Personal information
- Born: Francis Patrick Hoy 19 October 1934 Enniskillen, Northern Ireland
- Died: 21 April 2005 (aged 70) Stranraer, Scotland

Professional wrestling career
- Ring name(s): Black Angus Campbell Rasputin Wild Angus
- Billed height: 6 ft 4 in (193 cm)
- Billed weight: 297 lb (135 kg)
- Billed from: Scotland
- Debut: 1954
- Retired: 1982

= Black Angus Campbell =

Scottish professional wrestler

Francis Patrick Hoy (19 October 1934 – 21 April 2005) was a Scottish professional wrestler, better known by the ring names Black Angus Campbell, Wild Angus, and Rasputin (whilst wearing a wrestling mask).

== Early life ==
Hoy was born in Enniskillen in Northern Ireland.

== Professional wrestling career ==
Wearing a long black beard and a kilt, Hoy wrestled as a heel, mostly in Europe (where he featured regularly on World of Sport in the United Kingdom during the 1970s and 1980s), and managed one of his greatest achievements in 1978 when he captured the European Heavyweight Championship.

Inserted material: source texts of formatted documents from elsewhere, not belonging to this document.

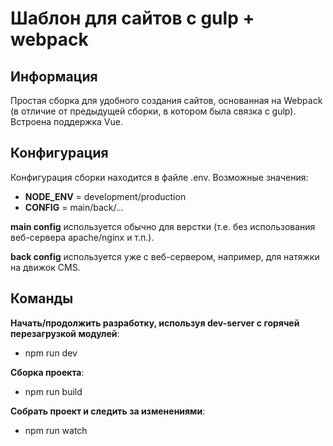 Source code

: Шаблон для сайтов с gulp + webpack
=============================
Информация 
-----------------------------------
Простая сборка для удобного создания сайтов, основанная на Webpack (в отличие от предыдущей сборки, в котором была связка с gulp). Встроена поддержка Vue.

Конфигурация
-----------------------------------
Конфигурация сборки находится в файле .env.
Возможные значения:
- **NODE_ENV** = development/production
- **CONFIG** = main/back/...

**main config** используется обычно для верстки (т.е. без использования веб-сервера apache/nginx и т.п.).

**back config** используется уже с веб-сервером, например, для натяжки на движок CMS. 

Команды
-----------------------------------
**Начать/продолжить разработку, используя dev-server с горячей перезагрузкой модулей**:
* npm run dev

**Сборка проекта**:
* npm run build

**Собрать проект и следить за изменениями**:
* npm run watch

Hoy also wrestled in North America, initially with Stampede Wrestling and later in Central States Wrestling, where from around 1970 to 1974 he was a regular performer under the management of Percival A. Friend. Here his most notable feuds were against Buck Robley and Ox Baker. He also wrestled in Japan, including a notable 45-minute draw in 1978 at the Hakodate City Gym, Hokkaidō featuring Billy Robinson and himself against Dory Funk, Jr. and Terry Funk.

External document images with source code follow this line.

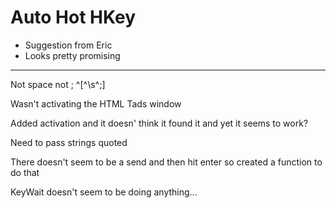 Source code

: # Auto Hot HKey

- Suggestion from Eric
- Looks pretty promising


---
Not space not ;
^[^\s^;]

Wasn't activating the HTML Tads window

Added activation and it doesn' think it found it and yet it seems to work?


Need to pass strings quoted

There doesn't seem to be a send and then hit enter so created a function to do that

KeyWait doesn't seem to be doing anything...

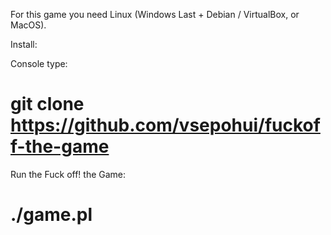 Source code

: For this game you need Linux (Windows Last + Debian / VirtualBox, or MacOS).

Install:

Console type:

# git clone https://github.com/vsepohui/fuckoff-the-game

Run the Fuck off! the Game:

# ./game.pl
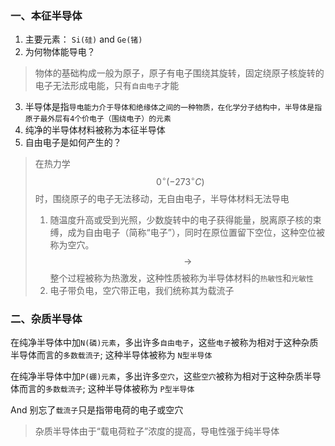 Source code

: ### 一、本征半导体

1. 主要元素： `Si(硅)` and `Ge(锗)`
2. 为何物体能导电？
> 物体的基础构成一般为原子，原子有电子围绕其旋转，固定绕原子核旋转的电子无法形成电能，只有`自由电子`才能
3. 半导体是指`导电能力介于导体和绝缘体之间的一种物质，在化学分子结构中，半导体是指原子最外层有4个价电子（围绕电子）的元素`
4. 纯净的半导体材料被称为本征半导体
5. 自由电子是如何产生的？
> 在热力学 $$0^\circ(-273^\circ C)$$ 时，围绕原子的电子无法移动，无自由电子，半导体材料无法导电
> 1. 随温度升高或受到光照，少数旋转中的电子获得能量，脱离原子核的束缚，成为自由电子（简称“电子”），同时在原位置留下空位，这种空位被称为空穴。 $$\longrightarrow$$ 整个过程被称为热激发，这种性质被称为半导体材料的`热敏性`和`光敏性`
> 2. 电子带负电，空穴带正电，我们统称其为载流子

### 二、杂质半导体

在纯净半导体中加`N(磷)元素`，多出许多`自由电子`，这些`电子`被称为相对于这种杂质半导体而言的`多数载流子`; 这种半导体被称为 `N型半导体`

在纯净半导体中加`P(硼)元素`，多出许多`空穴`，这些`空穴`被称为相对于这种杂质半导体而言的`多数载流子`; 这种半导体被称为 `P型半导体`

And 别忘了`载流子`只是指带电荷的电子或空穴

> 杂质半导体由于“载电荷粒子”浓度的提高，导电性强于纯半导体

In later life Hoy ended his involvement with wrestling and, according to Harley Race, worked as a park ranger in Scotland. He died in his home town of Stranraer in 2005. His son, Steve McHoy aka Steve Casey, was also a professional wrestler.

==Championships and accomplishments==
- All Japan Pro Wrestling
  - World's Strongest Tag Determination League Technique Award (1978) - with Billy Robinson
- Central States Wrestling
  - NWA Central States Heavyweight Championship (1 time)
  - NWA Central States Television Championship (1 time)
  - NWA North American Tag Team Championship (Central States version) (1 time) - with Roger Kirby
  - NWA World Tag Team Championship (Central States version) (1 time) - with Ron Starr
- Joint Promotions/All Star Wrestling
  - European Heavyweight Championship (1 time)
- Pacific Northwest Wrestling
  - NWA Pacific Northwest Heavyweight Championship (1 time)
- Stampede Wrestling
  - Stampede North American Heavyweight Championship (2 times)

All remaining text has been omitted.